There are scores of video-focused companies built around helping brands make ad buys. And as traditional agencies race to catch up with constantly evolving digital technology, it makes sense for many to use intermediaries to help a client run a video campaign. But third parties come with a cost, and in the agency world, additional costs and a lack of expertise in a growing channel can quickly become grounds for putting an account under review and taking it elsewhere.
This year, with video accounting for a substantial portion of digital spend, it is more important than ever for agencies to develop true in-house expertise and strategic technology relationships to ensure they continue to add real value for their clients. Acquainting their in-house teams with video technology enables agencies to demonstrate higher value to clients, reduce their dependence on intermediaries and gain a far deeper insight into which portions of their clients campaign actually perform.
Video is a complicated field, which is why so many third-party media sellers entered the game. The IAB has made a great effort to regulate video ad delivery through the VAST and VPAID, but publishers are still dealing with empty ad calls because of formatting issues.
Even if a third party is to blame, the buck stops with the agency, and agencies that can’t follow through on a client’s wishes tend to lose accounts quickly. That’s why it’s crucial for agencies to develop a robust video strategy and directly engage technologies such as third-party ad-serving, audience targeting and verification.
Consider what might happen if agencies don’t own the technological components necessary for video campaigns. Real-time bidding for ad buying essentially tripled last year, and will continue to grow this year. Trading desks are becoming a bigger part of the display landscape, and rest assured that video is already on their radar. VivaKi’s Audience On Demand and WPP’s combination of Xaxis and the Media Innovation Group will likely control growing portions of video budget by the end of this year, putting far more pressure on traditional ad networks to evolve their business models. For many ad networks, this will mean going client-direct, and cutting out agencies that have failed to demonstrate true mastery of technology.

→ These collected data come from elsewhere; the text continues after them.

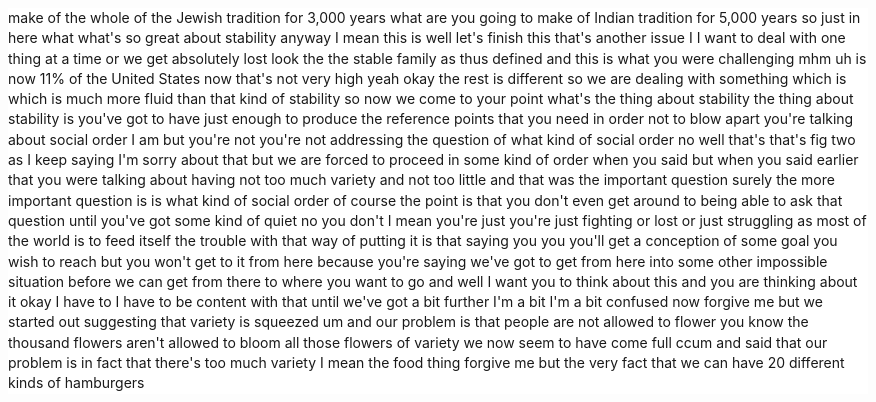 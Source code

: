 make of the whole of the Jewish
tradition for 3,000 years what are you
going to make of Indian tradition for
5,000 years so just in here what what's
so great about stability anyway I mean
this is well let's finish this that's
another issue I I want to deal with one
thing at a time or we get absolutely
lost look the the stable family as thus
defined and this is what you were
challenging mhm uh is now 11% of the
United States now that's not very
high yeah okay the rest is different so
we are dealing with something which is
which is much more fluid than that kind
of stability so now we come to your
point what's the thing about stability
the thing about stability is you've got
to have just enough to produce the
reference points that you
need in order not to blow apart
you're talking about social order I am
but you're not you're not addressing the
question of what kind of social order no
well that's that's fig two as I keep
saying I'm sorry about that but we are
forced to proceed in some kind of order
when you
said but when you said earlier that you
were talking about having not too much
variety and not too little and that was
the important question surely the more
important question is is what kind of
social order of course the point is that
you don't even get around to being able
to ask that question until you've got
some kind of quiet no you don't I mean
you're just you're just fighting or lost
or just struggling as most of the world
is to feed itself the trouble with that
way of putting it is that saying you you
you'll get a conception of some goal you
wish to reach but you won't get to it
from
here because you're saying we've got to
get from here into some other impossible
situation before we can get from there
to where you want to go and
well I want you to think about this and
you are thinking about it okay I have to
I have to be content with that until
we've got a bit
further I'm a bit I'm a bit confused now
forgive me but we started out suggesting
that variety is
squeezed um and our problem is that
people are not allowed to flower you
know the thousand flowers aren't allowed
to bloom all those flowers of variety we
now seem to have come full ccum and said
that our problem is in fact that there's
too much variety I mean the food thing
forgive me but the very fact that we can
have 20 different kinds of hamburgers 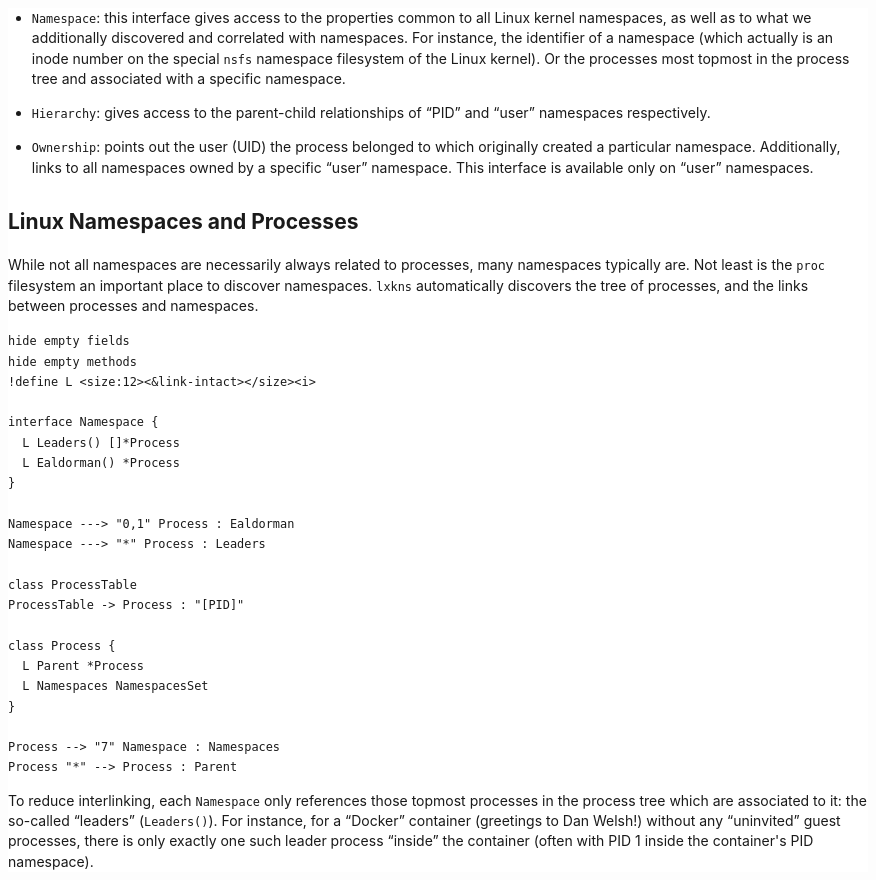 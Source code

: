 - `Namespace`: this interface gives access to the properties common to all
  Linux kernel namespaces, as well as to what we additionally discovered and
  correlated with namespaces. For instance, the identifier of a namespace
  (which actually is an inode number on the special `nsfs` namespace
  filesystem of the Linux kernel). Or the processes most topmost in the
  process tree and associated with a specific namespace.

- `Hierarchy`: gives access to the parent-child relationships of “PID” and
  “user” namespaces respectively.

- `Ownership`: points out the user (UID) the process belonged to which
  originally created a particular namespace. Additionally, links to all
  namespaces owned by a specific “user” namespace. This interface is available
  only on “user” namespaces.

## Linux Namespaces and Processes

While not all namespaces are necessarily always related to processes, many
namespaces typically are. Not least is the `proc` filesystem an important
place to discover namespaces. `lxkns` automatically discovers the tree of
processes, and the links between processes and namespaces.

```plantuml
hide empty fields
hide empty methods
!define L <size:12><&link-intact></size><i>

interface Namespace {
  L Leaders() []*Process
  L Ealdorman() *Process
}

Namespace ---> "0,1" Process : Ealdorman
Namespace ---> "*" Process : Leaders

class ProcessTable
ProcessTable -> Process : "[PID]"

class Process {
  L Parent *Process
  L Namespaces NamespacesSet
}

Process --> "7" Namespace : Namespaces
Process "*" --> Process : Parent
```

To reduce interlinking, each `Namespace` only references those topmost
processes in the process tree which are associated to it: the so-called
“leaders” (`Leaders()`). For instance, for a “Docker” container (greetings to
Dan Welsh!) without any “uninvited” guest processes, there is only exactly one
such leader process “inside” the container (often with PID 1 inside the
container's PID namespace).
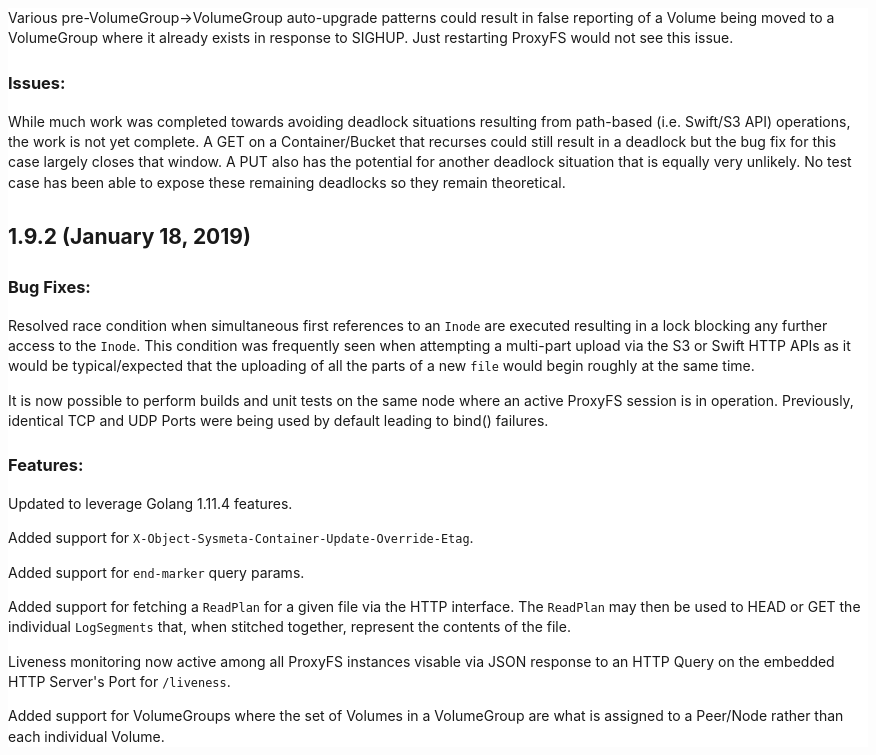 Various pre-VolumeGroup->VolumeGroup auto-upgrade patterns
could result in false reporting of a Volume being moved to
a VolumeGroup where it already exists in response to SIGHUP.
Just restarting ProxyFS would not see this issue.

### Issues:

While much work was completed towards avoiding deadlock
situations resulting from path-based (i.e. Swift/S3 API)
operations, the work is not yet complete. A GET on a
Container/Bucket that recurses could still result in a
deadlock but the bug fix for this case largely closes
that window. A PUT also has the potential for another
deadlock situation that is equally very unlikely. No test
case has been able to expose these remaining deadlocks
so they remain theoretical.

## 1.9.2 (January 18, 2019)

### Bug Fixes:

Resolved race condition when simultaneous first references to
an `Inode` are executed resulting in a lock blocking any further
access to the `Inode`. This condition was frequently seen when
attempting a multi-part upload via the S3 or Swift HTTP APIs
as it would be typical/expected that the uploading of all the
parts of a new `file` would begin roughly at the same time.

It is now possible to perform builds and unit tests on the
same node where an active ProxyFS session is in operation.
Previously, identical TCP and UDP Ports were being used by
default leading to bind() failures.

### Features:

Updated to leverage Golang 1.11.4 features.

Added support for `X-Object-Sysmeta-Container-Update-Override-Etag`.

Added support for `end-marker` query params.

Added support for fetching a `ReadPlan` for a given file
via the HTTP interface. The `ReadPlan` may then be used to
HEAD or GET the individual `LogSegments` that, when stitched
together, represent the contents of the file.

Liveness monitoring now active among all ProxyFS instances
visable via JSON response to an HTTP Query on the embedded
HTTP Server's Port for `/liveness`.

Added support for VolumeGroups where the set of Volumes in a
VolumeGroup are what is assigned to a Peer/Node rather than
each individual Volume.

Of course, agencies shouldn’t all be expected to develop their own tools to compete with cutting-edge technology companies. They need only to reach a new level of sophistication and expertise that helps them execute their video buying, optimization and measurement. It’s entirely possible for agencies to buy video technology that helps them manage, deliver and report on direct-sold video inventory.
Going forward, it’s critical that agencies deliver targeted campaigns with a greater understanding of what works. Whether it’s building their own technology or licensing a piece, agencies need to be key stakeholders in online video, from production to serving to analytics. Failure to do so is tantamount to simply giving business away.